ACTIVITY ▸ Look through the listing below and report the lines that have the word "linear" in them.
DATA TO EXAMINE Start Marker
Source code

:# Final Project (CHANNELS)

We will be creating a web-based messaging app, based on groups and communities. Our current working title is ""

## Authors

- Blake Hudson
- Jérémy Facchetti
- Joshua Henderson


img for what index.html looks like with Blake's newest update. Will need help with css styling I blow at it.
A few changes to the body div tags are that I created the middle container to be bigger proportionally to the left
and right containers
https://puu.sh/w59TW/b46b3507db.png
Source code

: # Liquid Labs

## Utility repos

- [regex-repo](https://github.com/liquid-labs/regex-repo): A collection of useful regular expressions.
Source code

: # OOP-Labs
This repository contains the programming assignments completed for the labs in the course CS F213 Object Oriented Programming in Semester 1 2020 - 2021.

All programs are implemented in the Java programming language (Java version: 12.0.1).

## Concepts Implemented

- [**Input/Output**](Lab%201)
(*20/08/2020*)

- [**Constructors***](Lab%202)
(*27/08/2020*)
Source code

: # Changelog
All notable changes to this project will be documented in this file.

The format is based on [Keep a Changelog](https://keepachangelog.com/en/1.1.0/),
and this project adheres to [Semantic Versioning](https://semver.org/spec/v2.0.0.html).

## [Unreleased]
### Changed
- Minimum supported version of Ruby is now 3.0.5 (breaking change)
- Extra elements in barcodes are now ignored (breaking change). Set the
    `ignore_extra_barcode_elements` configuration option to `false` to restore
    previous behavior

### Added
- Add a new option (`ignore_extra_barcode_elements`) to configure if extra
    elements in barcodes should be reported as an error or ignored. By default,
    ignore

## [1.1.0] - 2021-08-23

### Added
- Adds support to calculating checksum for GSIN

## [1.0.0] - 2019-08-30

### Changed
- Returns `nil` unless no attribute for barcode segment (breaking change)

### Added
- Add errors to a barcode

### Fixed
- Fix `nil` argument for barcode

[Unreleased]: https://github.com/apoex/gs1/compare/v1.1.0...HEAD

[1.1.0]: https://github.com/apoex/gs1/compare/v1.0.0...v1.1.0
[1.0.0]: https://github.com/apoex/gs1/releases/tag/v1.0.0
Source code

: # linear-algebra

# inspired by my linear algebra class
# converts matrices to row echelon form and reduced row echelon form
DATA TO EXAMINE End Marker
YOUR RESPONSE ▸
: # linear-algebra
# inspired by my linear algebra class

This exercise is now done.